Re: [RFC][PATCH 1/6] memcg: fix pre_destory handler

From: KAMEZAWA Hiroyuki
Date: Thu Dec 11 2008 - 07:44:34 EST


On Wed, 10 Dec 2008 16:24:44 -0800
Paul Menage <menage@xxxxxxxxxx> wrote:

> On Wed, Dec 10, 2008 at 4:21 PM, KAMEZAWA Hiroyuki
> <kamezawa.hiroyu@xxxxxxxxxxxxxx> wrote:
> > If per-css, looking up function will be
> > ==
> > struct cgroup_subsys_state *cgroup_css_lookup(subsys_id, id)
> > ==
> > Do you mean this ?
>
> Yes, plausibly. And we can presumably have a separate idr per subsystem.
>

this is my temporal patch. this look and interface is ok ?
(still under test)
==

From: KAMEZAWA Hiroyuki <kamezawa.hiroyu@xxxxxxxxxxxxxx>

Patch for Per-CSS ID and private hierarchy code.

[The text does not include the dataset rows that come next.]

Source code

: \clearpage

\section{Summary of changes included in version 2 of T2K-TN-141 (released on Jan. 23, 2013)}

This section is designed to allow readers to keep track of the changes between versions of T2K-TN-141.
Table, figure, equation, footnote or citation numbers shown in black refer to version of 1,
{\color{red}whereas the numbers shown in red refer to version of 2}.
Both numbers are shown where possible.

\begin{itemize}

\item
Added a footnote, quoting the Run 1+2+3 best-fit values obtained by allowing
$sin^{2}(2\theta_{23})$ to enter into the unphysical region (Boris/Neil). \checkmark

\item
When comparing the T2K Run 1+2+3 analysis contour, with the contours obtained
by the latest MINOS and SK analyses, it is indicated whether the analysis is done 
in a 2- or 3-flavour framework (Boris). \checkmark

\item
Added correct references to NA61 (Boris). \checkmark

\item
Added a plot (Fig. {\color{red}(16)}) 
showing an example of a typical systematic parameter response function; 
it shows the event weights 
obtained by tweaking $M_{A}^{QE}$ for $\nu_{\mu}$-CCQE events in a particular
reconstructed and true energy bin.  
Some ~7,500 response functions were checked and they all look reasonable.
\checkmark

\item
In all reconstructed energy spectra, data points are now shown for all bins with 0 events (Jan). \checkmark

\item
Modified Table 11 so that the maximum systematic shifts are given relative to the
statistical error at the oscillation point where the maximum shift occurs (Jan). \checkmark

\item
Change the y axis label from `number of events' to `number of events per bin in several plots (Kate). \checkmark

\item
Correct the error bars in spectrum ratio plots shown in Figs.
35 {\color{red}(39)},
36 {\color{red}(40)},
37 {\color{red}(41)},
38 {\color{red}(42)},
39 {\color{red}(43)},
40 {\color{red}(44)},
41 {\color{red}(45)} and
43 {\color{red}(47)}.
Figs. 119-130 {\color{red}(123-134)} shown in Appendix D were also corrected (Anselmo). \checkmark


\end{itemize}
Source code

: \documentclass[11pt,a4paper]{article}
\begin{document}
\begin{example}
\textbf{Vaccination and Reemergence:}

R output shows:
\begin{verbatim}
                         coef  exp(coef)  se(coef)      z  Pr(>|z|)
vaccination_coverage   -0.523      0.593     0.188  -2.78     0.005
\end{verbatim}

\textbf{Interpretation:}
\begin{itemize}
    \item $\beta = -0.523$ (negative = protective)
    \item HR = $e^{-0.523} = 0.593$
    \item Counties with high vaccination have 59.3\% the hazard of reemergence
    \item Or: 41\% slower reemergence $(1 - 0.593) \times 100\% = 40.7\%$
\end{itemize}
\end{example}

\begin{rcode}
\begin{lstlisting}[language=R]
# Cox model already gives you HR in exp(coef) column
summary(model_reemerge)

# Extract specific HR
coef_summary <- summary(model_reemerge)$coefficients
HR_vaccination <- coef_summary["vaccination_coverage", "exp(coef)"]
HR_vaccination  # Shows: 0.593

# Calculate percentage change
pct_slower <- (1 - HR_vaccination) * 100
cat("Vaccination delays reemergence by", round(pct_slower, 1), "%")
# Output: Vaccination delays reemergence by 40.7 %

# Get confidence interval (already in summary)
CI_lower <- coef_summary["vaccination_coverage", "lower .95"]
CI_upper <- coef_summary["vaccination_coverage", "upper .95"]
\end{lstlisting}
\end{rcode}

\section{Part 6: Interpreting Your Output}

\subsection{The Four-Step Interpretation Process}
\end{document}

This patch tries to assign a ID to each css. Attach unique ID to each
css and provides following functions.

- css_lookup(subsys, id)
returns struct cgroup of id.
- css_get_next(subsys, id, rootid, depth, foundid)
returns the next cgroup under "root" by scanning bitmap (not by tree-walk)

When cgrou_subsys->use_id is set, id field for css is maintained.
kernel/cgroup.c just parepare
- css_id of root css for subsys
- alloc/free id functions.
So, each subsys should allocate ID in attach() callback if necessary.

There is several reasons to develop this.

- While trying to implement hierarchy in memory cgroup, we have to
implement "walk under hierarchy" code.
Now it's consists of cgroup_lock and tree up-down code. Because
Because memory cgroup have to do hierarchy walk in other places,
intelligent processing, we'll reuse the "walk" code.
But taking "cgroup_lock" in walking tree can cause deadlocks.
Easier way is helpful.

- SwapCgroup uses array of "pointer" to record the owner of swaps.
By ID, we can reduce this to "short" or "int". This means ID is
useful for reducing space consumption by pointer if the access cost
is not problem.
(I hear bio-cgroup will use the same kind of...)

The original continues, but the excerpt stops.